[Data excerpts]
◇ ◇ ◇ ◇ ◇

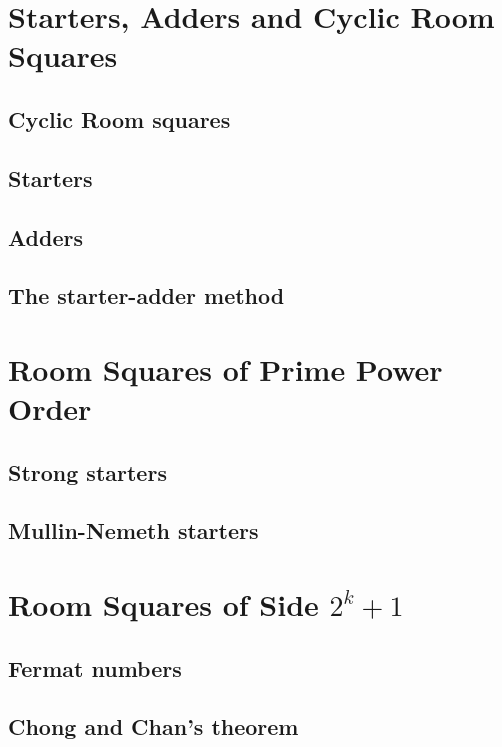 \documentclass[a4paper, draft]{book}
\begin{document}
\chapter{Starters, Adders and Cyclic Room Squares}
  \label{ch:starter-adder}
  \section{Cyclic Room squares}
    
  \section{Starters}
    
  \section{Adders}
    
  \section{The starter-adder method}
    

\chapter{Room Squares of Prime Power Order}
  \label{ch:prime-power}
  \section{Strong starters}
    \label{sec:strong-starters}
    
  \section{Mullin-Nemeth starters}
    \label{sec:mullin-nemeth}
    

\chapter{Room Squares of Side $2^{k} + 1$}
  \label{ch:trouble-fermat}
  \section{Fermat numbers}
    \label{sec:fermat-numbers}
    
  \section{Chong and Chan's theorem}
    \label{sec:chong-chan}
    
\end{document}
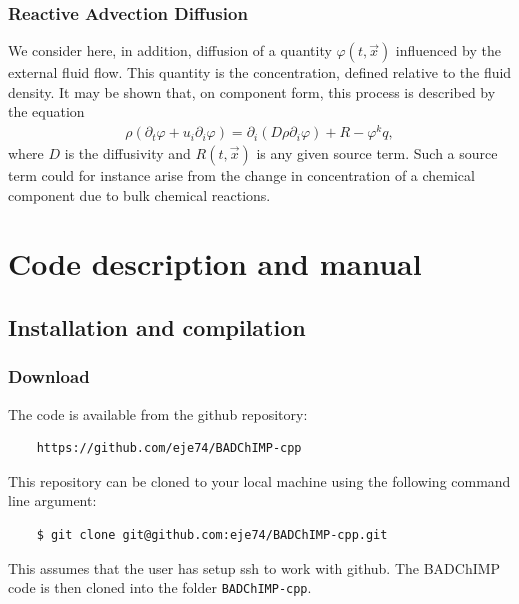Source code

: \documentclass[11pt,a4paper]{report}
\begin{document}
\subsection{Reactive Advection Diffusion}
We consider here, in addition, diffusion of a quantity $\varphi(t,\vec{x})$ influenced by the external fluid flow. This quantity is the concentration,
defined relative to the fluid density. It may be shown \cite{landau87} that, on component form, this process is described by the
equation
\begin{align}
\rho (\partial_t \varphi + u_i \partial_i \varphi) = \partial_i (D \rho \partial_i \varphi) + R - \varphi^k q,\label{eq:AD_eq}
\end{align}
where $D$ is the diffusivity and $R (t,\vec{x})$ is any given source term.
Such a source term could for instance arise from the change in concentration of a chemical component due to bulk chemical
reactions.



\chapter{Code description and manual} 
\label{sec:code description and manual}
\section{Installation and compilation}
\label{sec:Installation}

\subsection{Download}
The code is available from the github repository: 
\begin{verbatim}
	https://github.com/eje74/BADChIMP-cpp
\end{verbatim}
This repository can be cloned to your local machine using the following command line argument:
\begin{verbatim}
    $ git clone git@github.com:eje74/BADChIMP-cpp.git
\end{verbatim}
This assumes that the user has setup ssh to work with github. The BADChIMP code is then cloned into the folder \texttt{BADChIMP-cpp}.
\end{document}
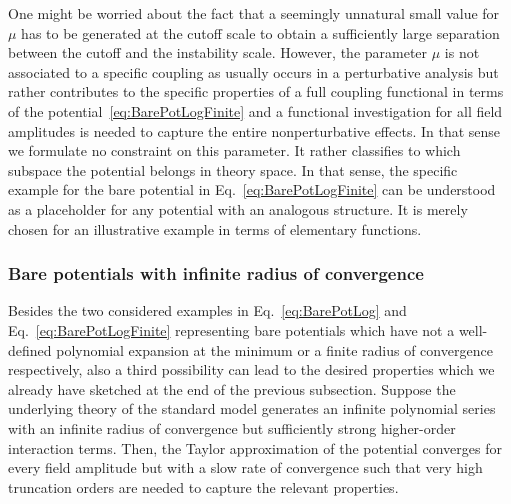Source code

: \documentclass[twocolumn,aps,prd,showpacs,nofootinbib,superscriptaddress,preprintnumbers,floatfix,10pt]{revtex4-1}
\begin{document}
One might be worried about the fact that a seemingly unnatural small value for $\mu$ has to be generated at the cutoff scale to obtain a sufficiently large separation between the cutoff and the instability scale. However, the parameter $\mu$ is not associated to a specific coupling as usually occurs in a perturbative analysis but rather contributes to the specific properties of a full coupling functional in terms of the potential~\eqref{eq:BarePotLogFinite} and a functional investigation for all field amplitudes is needed to capture the entire nonperturbative effects. In that sense we formulate no constraint on this parameter. 
It rather classifies to which subspace the potential belongs in theory space.
In that sense, the specific example for the bare potential in Eq.~\eqref{eq:BarePotLogFinite} can be understood as a placeholder for any potential with an analogous structure. It is merely chosen for an illustrative example in terms of elementary functions. 



\subsubsection{Bare potentials with infinite radius of convergence}
Besides the two considered examples in Eq.~\eqref{eq:BarePotLog} and Eq.~\eqref{eq:BarePotLogFinite} representing bare potentials which have not a well-defined polynomial expansion at the minimum or a finite radius of convergence respectively, also a third possibility can lead to the desired properties which we already have sketched at the end of the previous subsection. Suppose the underlying theory of the standard model generates an infinite polynomial series with an infinite radius of convergence but sufficiently strong higher-order interaction terms. Then, the Taylor approximation of the potential converges for every field amplitude but with a slow rate of convergence such that very high truncation orders are needed to capture the relevant properties. 
\end{document}
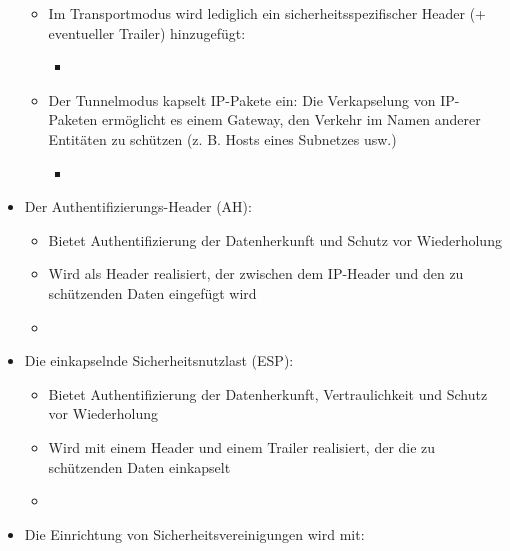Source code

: \documentclass[a4paper]{article}
\begin{document}
\begin{multicols}{3}
\begin{itemize}
              \begin{itemize}
                  \item
                        Im Transportmodus wird lediglich ein sicherheitsspezifischer Header
                        (+ eventueller Trailer) hinzugefügt:

                        \begin{itemize}
                            \item
                        \end{itemize}
                  \item
                        Der Tunnelmodus kapselt IP-Pakete ein: Die Verkapselung von
                        IP-Paketen ermöglicht es einem Gateway, den Verkehr im Namen anderer
                        Entitäten zu schützen (z. B. Hosts eines Subnetzes usw.)

                        \begin{itemize}
                            \item
                        \end{itemize}
              \end{itemize}
        \item
              Der Authentifizierungs-Header (AH):

              \begin{itemize}
                  \item
                        Bietet Authentifizierung der Datenherkunft und Schutz vor
                        Wiederholung
                  \item
                        Wird als Header realisiert, der zwischen dem IP-Header und den zu
                        schützenden Daten eingefügt wird
                  \item
              \end{itemize}
        \item
              Die einkapselnde Sicherheitsnutzlast (ESP):

              \begin{itemize}
                  \item
                        Bietet Authentifizierung der Datenherkunft, Vertraulichkeit und
                        Schutz vor Wiederholung
                  \item
                        Wird mit einem Header und einem Trailer realisiert, der die zu
                        schützenden Daten einkapselt
                  \item
              \end{itemize}
        \item
              Die Einrichtung von Sicherheitsvereinigungen wird mit:


\end{itemize}
\end{multicols}
\end{document}
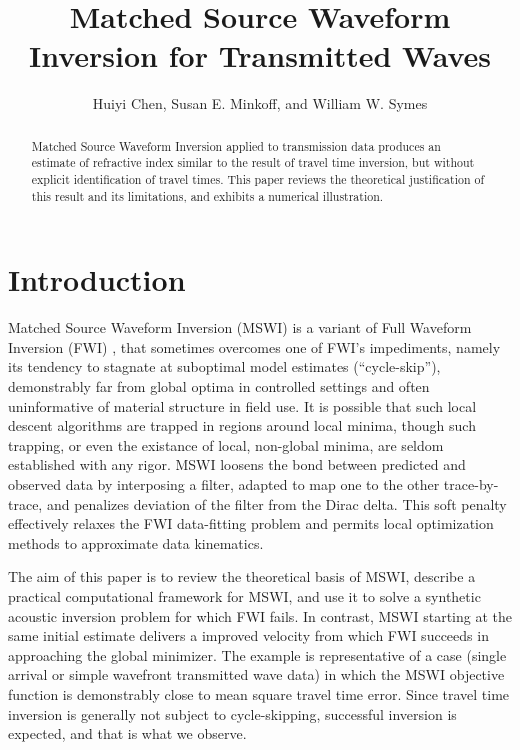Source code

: \title{Matched Source Waveform Inversion for Transmitted Waves}
\author{Huiyi Chen, Susan E. Minkoff, and William W. Symes}



\maketitle
\parskip 12pt

\begin{abstract}
Matched Source Waveform Inversion applied to transmission data
produces an estimate of refractive index similar to the result of
travel time inversion, but without explicit identification of travel
times. This paper reviews the theoretical justification of this result
and its limitations, and exhibits a numerical illustration. 
\end{abstract}
\setlength{\parindent}{0cm}

\section{Introduction}
Matched Source Waveform Inversion (MSWI) is a variant of Full Waveform
Inversion (FWI) \cite[]{VirieuxOperto:09}, that sometimes overcomes
one of FWI's impediments, namely its tendency to stagnate at
suboptimal model estimates (``cycle-skip''), demonstrably far from global optima in
controlled settings and often uninformative of material structure in
field use. It is possible that such local descent algorithms are
trapped in regions around local minima, though such trapping, or even
the existance of local, non-global minima, are seldom established with
any rigor. MSWI
loosens the bond between predicted and observed data by interposing a
filter, adapted to map one to the other trace-by-trace, and penalizes
deviation of the filter from the Dirac delta. This soft penalty
effectively relaxes the FWI data-fitting problem and permits local
optimization methods to approximate data kinematics.

The aim of this paper is to review the theoretical basis of MSWI,
describe a practical computational framework for MSWI, and use it to
solve a synthetic acoustic inversion problem for which FWI fails. In
contrast, MSWI starting at the same initial estimate delivers a
improved velocity from which FWI succeeds in approaching the global
minimizer. The example is representative of a case (single arrival or
simple wavefront transmitted wave data) in which the MSWI objective
function is demonstrably close to mean square travel time error. Since
travel time inversion is generally not subject to cycle-skipping,
successful inversion is expected, and that is what we observe.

◇ ◇ ◇ ◇ ◇

# [Task description]
A single number is the answer: the number of lines in the entries that contain "minima".

# [Answer for this exercise]
2